Uribe vive en una especie de semiretiro. Se expone muy poco públicamente, solo ante sus seguidores más fervientes, que lo escuchan como a un profeta. No da entrevistas y siempre contesta lo mismo por SMS cuando se le pide que se pronuncie: “Prudencia”. Él, al que tanto le preocupa su nombre en la historia, aparece en los titulares cada cierto tiempo por este caso, siempre con la confirmación de que no le va a quedar otra que enfrentar un juicio.
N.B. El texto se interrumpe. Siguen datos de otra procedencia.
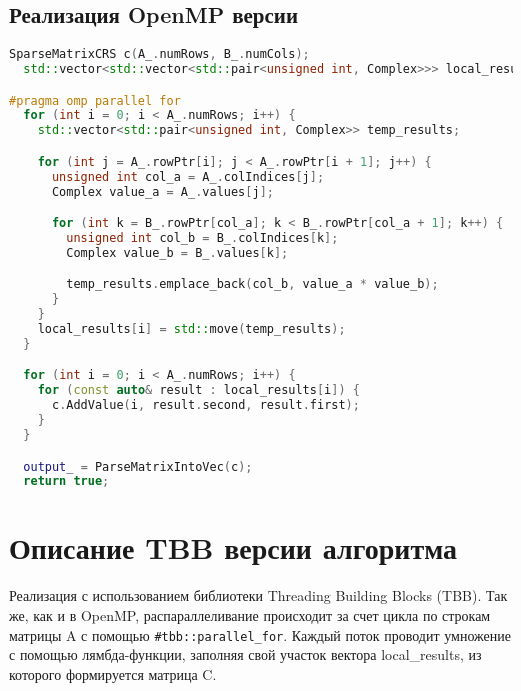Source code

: \documentclass[14pt,a4paper]{extarticle}
\begin{document}
\subsection*{Реализация OpenMP версии}
\begin{lstlisting}[language=C++]
  SparseMatrixCRS c(A_.numRows, B_.numCols);
  std::vector<std::vector<std::pair<unsigned int, Complex>>> local_results(A_.numRows);

#pragma omp parallel for
  for (int i = 0; i < A_.numRows; i++) {
    std::vector<std::pair<unsigned int, Complex>> temp_results;

    for (int j = A_.rowPtr[i]; j < A_.rowPtr[i + 1]; j++) {
      unsigned int col_a = A_.colIndices[j];
      Complex value_a = A_.values[j];

      for (int k = B_.rowPtr[col_a]; k < B_.rowPtr[col_a + 1]; k++) {
        unsigned int col_b = B_.colIndices[k];
        Complex value_b = B_.values[k];

        temp_results.emplace_back(col_b, value_a * value_b);
      }
    }
    local_results[i] = std::move(temp_results);
  }

  for (int i = 0; i < A_.numRows; i++) {
    for (const auto& result : local_results[i]) {
      c.AddValue(i, result.second, result.first);
    }
  }

  output_ = ParseMatrixIntoVec(c);
  return true;

\end{lstlisting}

\section{Описание TBB версии алгоритма}

Реализация с использованием библиотеки Threading Building Blocks (TBB). Так же, как и в OpenMP, распараллеливание происходит за счет цикла по строкам матрицы A с помощью \texttt{\#tbb::parallel\_for}. Каждый поток проводит умножение с помощью лямбда-функции, заполняя свой участок вектора local\_results, из которого формируется матрица C.
\end{document}
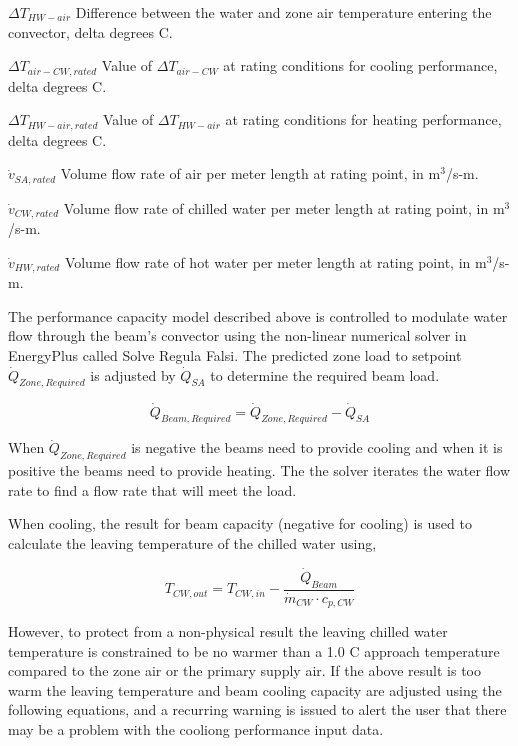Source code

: \({\Delta T_{HW-air}}\) Difference between the water and zone air temperature entering the convector, delta degrees C.

\({\Delta T_{air-CW,rated}}\) Value of \({\Delta T_{air-CW}}\) at rating conditions for cooling performance, delta degrees C.

\({\Delta T_{HW-air,rated}}\) Value of \({\Delta T_{HW-air}}\) at rating conditions for heating performance, delta degrees C.

\({\dot v_{SA,rated}}\) Volume flow rate of air per meter length at rating point, in m\(^{3}\)/s-m.

\({\dot v_{CW,rated}}\) Volume flow rate of chilled water per meter length at rating point, in m\(^{3}\)/s-m.

\({\dot v_{HW,rated}}\) Volume flow rate of hot water per meter length at rating point, in m\(^{3}\)/s-m.

The performance capacity model described above is controlled to modulate water flow through the beam's convector using the non-linear numerical solver in EnergyPlus called Solve Regula Falsi. The predicted zone load to setpoint \({\dot Q_{Zone, Required}}\) is adjusted by \({\dot Q_{SA}}\) to determine the required beam load.

\begin{equation}
{\dot Q_{Beam, Required}} = {\dot Q_{Zone, Required}} - {\dot Q_{SA}}
\end{equation}

When \({\dot Q_{Zone, Required}}\) is negative the beams need to provide cooling and when it is positive the beams need to provide heating. The the solver iterates the water flow rate to find a flow rate that will meet the load.

When cooling, the result for beam capacity (negative for cooling) is used to calculate the leaving temperature of the chilled water using,

\begin{equation}
{T_{CW,out}} = {T_{CW,in}} - \frac{{\dot Q_{Beam}}}{{\dot m_{CW}} \cdot {c_{p,CW}} }
\end{equation}

However, to protect from a non-physical result the leaving chilled water temperature is constrained to be no warmer than a 1.0 C approach temperature compared to the zone air or the primary supply air. If the above result is too warm the leaving temperature and beam cooling capacity are adjusted using the following equations, and a recurring warning is issued to alert the user that there may be a problem with the cooliong performance input data.

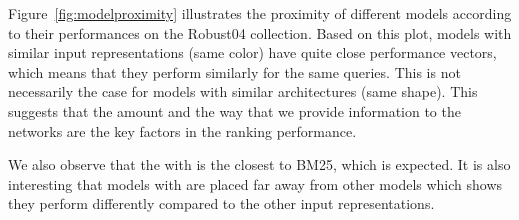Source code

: Figure~\ref{fig:modelproximity} illustrates the proximity of different models according to their performances on the Robust04 collection. Based on this plot, models with similar input representations (same color) have quite close performance vectors, which means that they perform similarly for the same queries. This is not necessarily the case for models with similar architectures (same shape). 
This suggests that the amount and the way that we provide information to the networks are the key factors in the ranking performance. 

We also observe that the \modelone with \feedones is the closest to BM25, which is expected. 
It is also interesting that models with \feedthree are placed far away from other models which shows they perform differently compared to the other input representations.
Ha hecho todo lo posible para que no sea así, pero cada vez tiene menos balas en la recámara. Renunció a su escaño en el Senado en 2020 para evitar que la Corte Suprema lo investigara. El caso quedó en manos de la Fiscalía, dirigida Francisco Barbosa, que ha hecho grandes esfuerzos para que el expediente se archive. No lo ha conseguido. El año pasado, en algo que agarró a todo el mundo por sorpresa, aceptó la mano que le tendió Petro durante sus primeros meses en el poder. Se reunieron en tres ocasiones y, en al menos una de ellas, su situación jurídica estuvo sobre la mesa.
En ese tiempo, Petro prometía unir a toda la sociedad alrededor de un proyecto común que sentara las bases de una propuesta conjunta de país. Para ese acuerdo nacional necesita de Uribe, al que muchos sectores de la sociedad todavía siguen — sus tesis continúan vivas en las fuerzas armadas—. Una forma de reconciliación sería un indulto, aunque para eso debe estar antes condenado. Esa sombra le persigue en el otoño de su vida. El presidente hubiera preferido, sin duda, ser un jarrón chino.